Well here is my problem :
Problem :
Define :
$$f\left(x\right)=x^{(x!)^{(x)^{x!}}},f(1-x),g(x)=x,g(1-x)$$
These curves define a square (?) see the plot below :
I want to find the cartesian coordinate of the square's center .
As attempt and by symmetry I know it's something like $(0.5,y)$ . Unfortunetaly I cannot find the remainders .
If there is no closed form how to find it with a reasonable accuracy ?
Additional question :
I have a doubt on the geometric form so : Is it a square ?
partial answer as remarks :
This definitively not a square at least in plotting it and due to the equation of $f(x)$ .
To find the center of the pseudo-square we can use derivative at :
$$f'(a)=1$$
And next we have an exact square . Remains to show the closed form mention in eyeballfrog comment .

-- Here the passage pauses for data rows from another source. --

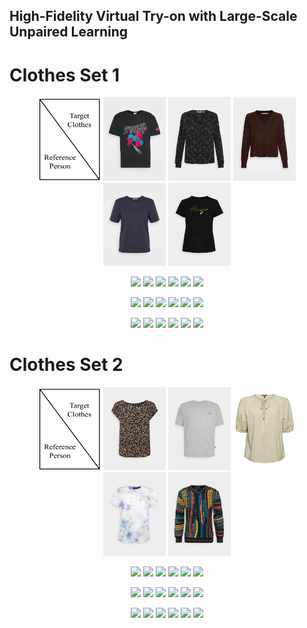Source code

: ## High-Fidelity Virtual Try-on with Large-Scale Unpaired Learning

# Clothes Set 1

<p align="middle">
  <img src="/video_table.jpg" width="100" />
  <img src="/cloth_images/5000012.png" width="100" /> 
  <img src="/cloth_images/5000015.png" width="100" />
    <img src="/cloth_images/5000053.png" width="100" /> 
  <img src="/cloth_images/5000139.png" width="100" />
      <img src="/cloth_images/5000220.png" width="100" /> 
</p>

<p align="middle">
  <img src="/origin1.gif" width="100" />
  <img src="/output_gif1/5000012.gif" width="100" /> 
  <img src="/output_gif1/5000015.gif" width="100" />
    <img src="/output_gif1/5000053.gif" width="100" /> 
  <img src="/output_gif1/5000139.gif" width="100" />
      <img src="/output_gif1/5000220.gif" width="100" /> 
</p>


<p align="middle">
  <img src="/origin2.gif" width="100" />
  <img src="/output_gif2/5000012.gif" width="100" /> 
  <img src="/output_gif2/5000015.gif" width="100" />
    <img src="/output_gif2/5000053.gif" width="100" /> 
  <img src="/output_gif2/5000139.gif" width="100" />
      <img src="/output_gif2/5000220.gif" width="100" /> 
</p>


<p align="middle">
  <img src="/origin4.gif" width="100" />
  <img src="/output_gif4/5000012.gif" width="100" /> 
  <img src="/output_gif4/5000015.gif" width="100" />
    <img src="/output_gif4/5000053.gif" width="100" /> 
  <img src="/output_gif4/5000139.gif" width="100" />
      <img src="/output_gif4/5000220.gif" width="100" /> 
</p>

# Clothes Set 2

<p align="middle">
  <img src="/video_table.jpg" width="100" />
  <img src="/cloth_images/5000248.png" width="100" /> 
  <img src="/cloth_images/5000268.png" width="100" />
    <img src="/cloth_images/5000269.png" width="100" /> 
  <img src="/cloth_images/5000300.png" width="100" />
      <img src="/cloth_images/5005035.png" width="100" /> 
</p>

<p align="middle">
  <img src="/origin1.gif" width="100" />
  <img src="/output_gif1/5000248.gif" width="100" /> 
  <img src="/output_gif1/5000268.gif" width="100" />
    <img src="/output_gif1/5000269.gif" width="100" /> 
  <img src="/output_gif1/5000300.gif" width="100" />
      <img src="/output_gif1/5005035.gif" width="100" /> 
</p>

<p align="middle">
  <img src="/origin2.gif" width="100" />
  <img src="/output_gif2/5000248_crop.gif" width="100" /> 
  <img src="/output_gif2/5000268.gif" width="100" />
    <img src="/output_gif2/5000269.gif" width="100" /> 
  <img src="/output_gif2/5000300.gif" width="100" />
      <img src="/output_gif2/5005035_crop.gif" width="100" /> 
</p>

<p align="middle">
  <img src="/origin4.gif" width="100" />
  <img src="/output_gif4/5000248_crop.gif" width="100" /> 
  <img src="/output_gif4/5000268.gif" width="100" />
    <img src="/output_gif4/5000269.gif" width="100" /> 
  <img src="/output_gif4/5000300.gif" width="100" />
      <img src="/output_gif4/5005035_crop.gif" width="100" /> 
</p>


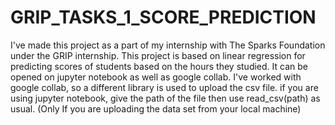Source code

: # GRIP_TASKS_1_SCORE_PREDICTION
I've made this project as a part of my internship with The Sparks Foundation under the GRIP internship. This project is based on linear regression for predicting scores of students based on the  hours they studied.
It can be opened on jupyter notebook as well as google collab. I've worked with google collab, so a different library is used to upload the csv file. if you are using jupyter notebook, give the path of the file then use read_csv(path) as usual.
(Only If you are uploading the data set from your local machine)
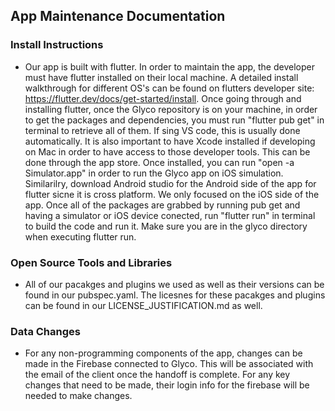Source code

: ## App Maintenance Documentation

### Install Instructions
* Our app is built with flutter. In order to maintain the app, the developer must have flutter installed on their local machine. A detailed install walkthrough for different OS's can be found on flutters developer site: https://flutter.dev/docs/get-started/install. Once going through and installing flutter, once the Glyco repository is on your machine, in order to get the packages and dependencies, you must run "flutter pub get" in terminal to retrieve all of them. If sing VS code, this is usually done automatically. It is also important to have Xcode installed if developing on Mac in order to have access to those developer tools. This can be done through the app store. Once installed, you can run "open -a Simulator.app" in order to run the Glyco app on iOS simulation. Similarilry, download Android studio for the Android side of the app for flutter sicne it is cross platform. We only focused on the iOS side of the app. Once all of the packages are grabbed by running pub get and having a simulator or iOS device conected, run "flutter run" in terminal to build the code and run it. Make sure you are in the glyco directory when executing flutter run. 
### Open Source Tools and Libraries
* All of our pacakges and plugins we used as well as their versions can be found in our pubspec.yaml. The licesnes for these pacakges and plugins can be found in our LICENSE_JUSTIFICATION.md as well. 

### Data Changes
* For any non-programming components of the app, changes can be made in the Firebase connected to Glyco. This will be associated with the email of the client once the handoff is complete. For any key changes that need to be made, their login info for the firebase will be needed to make changes. 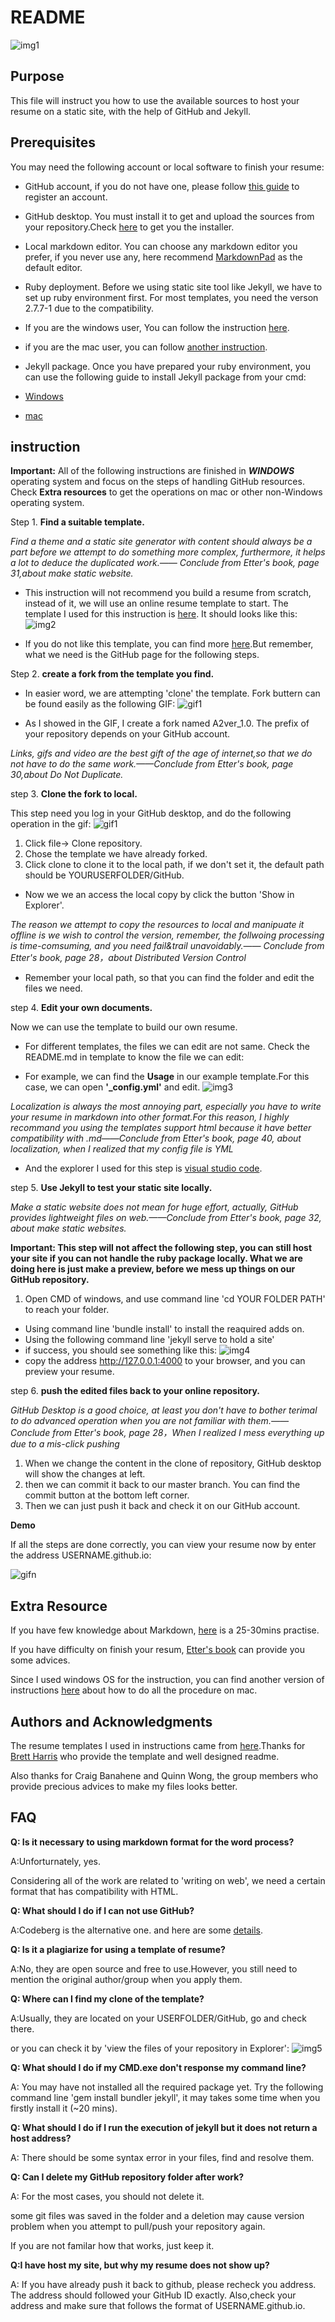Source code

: 
# README
![img1](/img/readme.jpg)

## Purpose
This file will instruct you how to use the available sources to host your resume on a static site, with the help of GitHub and Jekyll.

## Prerequisites
You may need the following account or local software to finish your resume:

* GitHub account, if you do not have one, please follow [this guide](https://docs.github.com/en/get-started/signing-up-for-github/signing-up-for-a-new-github-account) to register an account.

*  GitHub desktop. You must install it to get and upload the sources from your repository.Check [here](https://desktop.github.com/.) to get you the installer.

*  Local markdown editor. You can choose any markdown editor you prefer, if you never use any, here recommend [MarkdownPad](http://markdownpad.com/) as the default editor. 

* Ruby deployment. Before we using static site tool like Jekyll, we have to set up
ruby environment first. For most templates, you need the verson 2.7.7-1 due to the compatibility. 
 * If you are the windows user, You can follow the instruction [here](https://rubyinstaller.org/).
 
 * if you are the mac user, you can follow [another instruction](https://www.ruby-lang.org/en/documentation/installation/). 

* Jekyll package. Once you have prepared your ruby environment, you can use the following guide to install Jekyll package from your cmd:
 * [Windows](https://www.youtube.com/watch?v=HlfvhkDuicc)
 *  [mac](https://www.youtube.com/watch?v=WhrU9m82Wm8&list=PLLAZ4kZ9dFpOPV5C5Ay0pHaa0RJFhcmcB&index=2)


## instruction

**Important:** All of the following instructions are finished in ***WINDOWS*** operating system and focus on the steps of handling GitHub resources. Check **Extra resources**  to get the operations on mac or other non-Windows operating system.

Step 1. **Find a suitable template.**

_Find a theme and a static site generator with content should always be a part before we attempt to do something more complex, furthermore, it helps a lot to deduce the duplicated work.—— Conclude from Etter's book, page 31,about make static website._

* This instruction will not recommend you build a resume from scratch, instead of it, we will use an online resume template to start. The template I used for this instruction is [here](https://github.com/sproogen/modern-resume-theme).
 It should looks like this:
![img2](/img/case.jpg)

* If you do not like this template, you can find more [here](https://jekyllthemes.io/free).But remember, what we need is the GitHub page for the following steps. 



Step 2. **create a fork from the template you find.**

* In easier word, we are attempting 'clone' the template. Fork buttern can be found easily as the following GIF:
 ![gif1](/gif/fork.gif)

* As I showed in the GIF, I create a fork named A2ver_1.0. The prefix of your repository depends on your GitHub account.

_Links, gifs and video are the best gift of the age of internet,so that we do not have to do the same work.——Conclude from Etter's book, page 30,about Do Not Duplicate._

step 3.  **Clone the fork to local.**

This step need you log in your GitHub desktop, and do the following operation in the gif:
 ![gif1](/gif/clone.gif)
1. Click file-> Clone repository.<br/>
2. Chose the template we have already forked.<br/>
3. Click clone to clone it to the local path, if we don't set it, the default path should be YOURUSERFOLDER/GitHub.<br/>

* Now we we an access the local copy by click the button 'Show in Explorer'.

_The reason we attempt to copy the resources to local and manipuate it offline is we wish to control the version, remember, the follwoing processing is time-comsuming, and you need fail&trail unavoidably.—— Conclude from Etter's book, page 28，about Distributed Version Control_


* Remember your local path, so that you can find the folder and edit the files we need.

step 4.  **Edit your own documents.**

Now we can use the template to build our own resume.

* For different templates, the files we can edit are not same. Check the README.md in template to know the file we can edit:

* For example, we can find the **Usage** in our example template.For this case, we can open **'_config.yml'** and edit. ![img3](/img/usage.jpg) 

_Localization is always the most annoying part, especially you have to write your resume in markdown into other format.For this reason, I highly recommand you using the templates support html because it have better compatibility with .md——Conclude from Etter's book, page 40, about localization, when I realized that my config file is YML_

* And the explorer I used for this step is [visual studio code](https://code.visualstudio.com/).



step 5.  **Use Jekyll to test your static site locally.**

_Make a static website does not mean for huge effort, actually, GitHub provides lightweight files on web.——Conclude from Etter's book, page 32, about make static websites._

**Important: This step will not affect the following step, you can still host your site if you can not handle the ruby package locally. What we are doing here is just make a preview, before we mess up things on our GitHub repository.**

1. Open CMD of windows, and use command line 'cd YOUR FOLDER PATH' to reach your folder.
* Using command line 'bundle install' to install the reaquired adds on.
*  Using the following command line 'jekyll serve to hold a site'
*  if success, you should see something like this:
![img4](/img/server.jpg)
* copy the address  http://127.0.0.1:4000 to your browser, and you can preview your resume.

step 6. **push the edited files back to your online repository.**

_GitHub Desktop is a good choice, at least you don't have to bother terimal to do advanced operation when you are not familiar with them.——Conclude from Etter's book, page 28，When I realized I mess everything up due to a mis-click pushing_

1. When we change the content in the clone of repository, GitHub desktop will show the changes at left. 
2. then we can commit it back to our master branch. You can find the commit button at the bottom left corner.
3. Then we can just push it back and check it on our GitHub account.

**Demo**

If all the steps are done correctly, you can view your resume now by enter the address USERNAME.github.io:

![gifn](/gif/demo.gif)


## Extra Resource
If you have few knowledge about Markdown, [here](https://www.markdowntutorial.com/) is a 25-30mins practise.

If you have difficulty on finish your resum, [Etter's book](https://read.amazon.ca/?ref_=dbs_p_ebk_r00_pbcb_rnvc00&_encoding=UTF8&asin=B01A2QL9SS) can provide you some advices.

Since I used windows OS for the instruction, you can find another version of instructions [here](https://www.youtube.com/watch?v=WhrU9m82Wm8&list=PLLAZ4kZ9dFpOPV5C5Ay0pHaa0RJFhcmcB&index=2) about how to do all the procedure on mac.

## Authors and Acknowledgments
The resume templates I used in instructions came from [here](https://github.com/sproogen/modern-resume-theme).Thanks for [Brett Harris](https://sproogen.github.io/modern-resume-theme/) who provide the template and well designed readme.

Also thanks for Craig Banahene  and Quinn Wong, the group members who provide precious advices to make my files looks better.

## FAQ
**Q: Is it necessary to using markdown format for the word process?**

A:Unforturnately, yes. 

Considering all of the work are related to 'writing on web', we need a certain format that has compatibility with HTML.

**Q: What should I do if I can not use GitHub?**

A:Codeberg is the alternative one. and here are some [details](https://docs.codeberg.org/getting-started/what-is-codeberg/).


**Q: Is it a plagiarize for using a template of resume?**

A:No, they are open source and free to use.However, you still need to mention the original author/group when you apply them.

**Q: Where can I find my clone of the template?**

A:Usually, they are located on your USERFOLDER/GitHub, go and check there.

or you can check it by 'view the files of your repository in Explorer':
![img5](/img/viewfolder.jpg) 

**Q: What should I do if my CMD.exe don't response my command line?**

A: You may have not installed all the required package yet. Try the following command line 'gem install bundler jekyll', it may takes some time when you firstly install it (~20 mins).

**Q: What should I do if I run the execution of jekyll but it does not return a host address?**

A: There should be some syntax error in your files, find and resolve them.

**Q: Can I delete my GitHub repository folder after work?**

A: For the most cases, you should not delete it.

some git files was saved in the folder and a deletion may cause version problem when you attempt to pull/push your repository again.

If you are not familar how that works, just keep it.


**Q:I have host my site, but why my resume does not show up?**

A: If you have already push it back to github, please recheck you address. The address should followed your GitHub ID exactly. Also,check your address and make sure that follows the format of USERNAME.github.io.


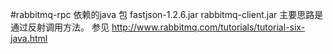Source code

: ﻿#rabbitmq-rpc
依赖的java 包 fastjson-1.2.6.jar
rabbitmq-client.jar
主要思路是通过反射调用方法。
参见
http://www.rabbitmq.com/tutorials/tutorial-six-java.html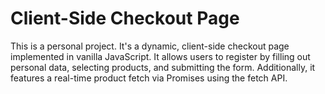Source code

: # Client-Side Checkout Page

This is a personal project.
It's a dynamic, client-side checkout page implemented in vanilla JavaScript. It allows users to register by filling out personal data, selecting products, and submitting the form. Additionally, it features a real-time product fetch via Promises using the fetch API.
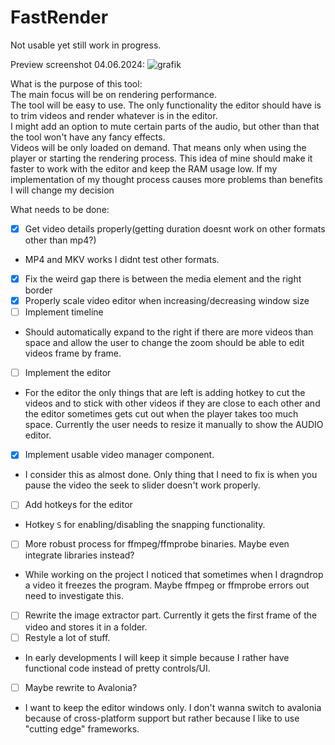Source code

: # FastRender

Not usable yet still work in progress.

Preview screenshot 04.06.2024:
![grafik](https://github.com/Ati1707/FastRender/assets/152104750/febcf44f-3278-4780-9e34-d2fa2a54616a)

What is the purpose of this tool:  
The main focus will be on rendering performance.  
The tool will be easy to use. The only functionality the editor should have is to trim videos and render whatever is in the editor.  
I might add an option to mute certain parts of the audio, but other than that the tool won't have any fancy effects.  
Videos will be only loaded on demand. That means only when using the player or starting the rendering process. This idea of mine should make it faster to work with the editor and keep the RAM usage low.
If my implementation of my thought process causes more problems than benefits I will change my decision

What needs to be done:
- [x] Get video details properly(getting duration doesnt work on other formats other than mp4?)
-  MP4 and MKV works I didnt test other formats.
- [x] Fix the weird gap there is between the media element and the right border
- [x] Properly scale video editor when increasing/decreasing window size
- [ ] Implement timeline
- Should automatically expand to the right if there are more videos than space and allow the user to change the zoom should be able to edit videos frame by frame.
- [ ] Implement the editor
- For the editor the only things that are left is adding hotkey to cut the videos and to stick with other videos if they are close to each other and
  the editor sometimes gets cut out when the player takes too much space. Currently the user needs to resize it manually to show the AUDIO editor.
- [x] Implement usable video manager component.
- I consider this as almost done. Only thing that I need to fix is when you pause the video the seek to slider doesn't work properly.
- [ ] Add hotkeys for the editor
- Hotkey `S` for enabling/disabling the snapping functionality.
- [ ] More robust process for ffmpeg/ffmprobe binaries. Maybe even integrate libraries instead?
- While working on the project I noticed that sometimes when I dragndrop a video it freezes the program.
      Maybe ffmpeg or ffmprobe errors out need to investigate this.
- [ ] Rewrite the image extractor part. Currently it gets the first frame of the video and stores it in a folder.
- [ ] Restyle a lot of stuff.
- In early developments I will keep it simple because I rather have functional code instead of pretty controls/UI.
- [ ] Maybe rewrite to Avalonia?
- I want to keep the editor windows only. I don't wanna switch to avalonia because of cross-platform support but rather because I like to use "cutting edge" frameworks.
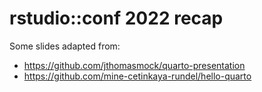# rstudio::conf 2022 recap

Some slides adapted from: 

- https://github.com/jthomasmock/quarto-presentation
- https://github.com/mine-cetinkaya-rundel/hello-quarto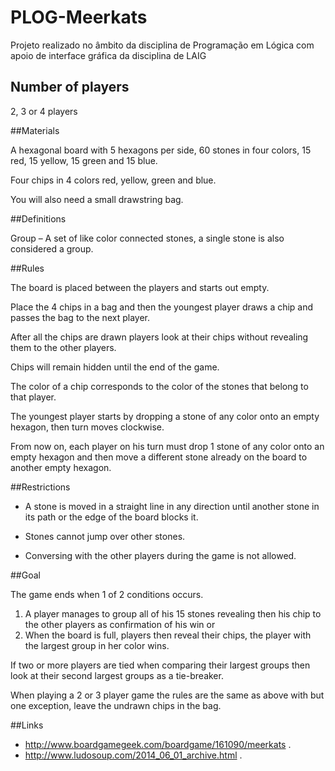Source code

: # PLOG-Meerkats
Projeto realizado no âmbito da disciplina de Programação em Lógica com apoio de interface gráfica da disciplina de LAIG

## Number of players
2, 3 or 4 players

##Materials

A hexagonal board with 5 hexagons per side, 60 stones in four colors, 15 red, 15 yellow, 15 green and 15 blue.

Four chips in 4 colors red, yellow, green and blue.

You will also need a small drawstring bag.

##Definitions

Group – A set of like color connected stones, a single stone is also considered a group.

##Rules

The board is placed between the players and starts out empty.

Place the 4 chips in a bag and then the youngest player draws a chip and passes the bag to the next player.

After all the chips are drawn players look at their chips without revealing them to the other players.

Chips will remain hidden until the end of the game. 

The color of a chip corresponds to the color of the stones that belong to that player.

The youngest player starts by dropping a stone of any color onto an empty hexagon, then turn moves clockwise.

From now on, each player on his turn must drop 1 stone of any color onto an empty hexagon and then move a different stone already on the board to another empty hexagon.

##Restrictions

- A stone is moved in a straight line in any direction until another stone in its path or the edge of the board blocks it. 

- Stones cannot jump over other stones.

- Conversing with the other players during the game is not allowed.

##Goal

The game ends when 1 of 2 conditions occurs.

1. A player manages to group all of his 15 stones revealing then his chip to the other players as confirmation of his win or
2. When the board is full, players then reveal their chips, the player with the largest group in her color wins.

If two or more players are tied when comparing their largest groups then look at their second largest groups as a tie-breaker.

When playing a 2 or 3 player game the rules are the same as above with but one exception, leave the undrawn chips in the bag.

##Links
- http://www.boardgamegeek.com/boardgame/161090/meerkats .
- http://www.ludosoup.com/2014_06_01_archive.html .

The nice thing is that we already know that the center of the square lies on $x = 1/2$. That means that the $y$ coordinate of the center of the square is halfway between $1/2$ and $f(1/2)$. Using $(1/2)! = \sqrt{\pi}/2$, we get $$ f(1/2) = (1/2)^{(\sqrt{\pi}/2)^{(1/2)^{\sqrt{\pi}/2}}} = 2^{-(\sqrt{\pi}/2)^{2^{-\sqrt{\pi}/2}}}. $$ Not the cleanest of expressions, but it works. We then use this to find $y$: $$ y = \frac{1}{2}\left[\frac{1}{2} + f\left(\frac{1}{2}\right)\right] = \frac{1}{4}\left[1 + 2^{1-(\sqrt{\pi}/2)^{2^{-\sqrt{\pi}/2}}}\right]. $$ If you wanted to approximate this value, note that $ \sqrt{\pi}/2 \approx 0.886$ is somewhat close to $1$, so you could write $\sqrt{\pi}/2 = 1 - \delta$ and then expand in power series in $\delta$. To first order you'd get $y \approx 1/2 + (\delta/8)\ln 2\approx 0.50986$, only 0.26% off the true value $0.51120$.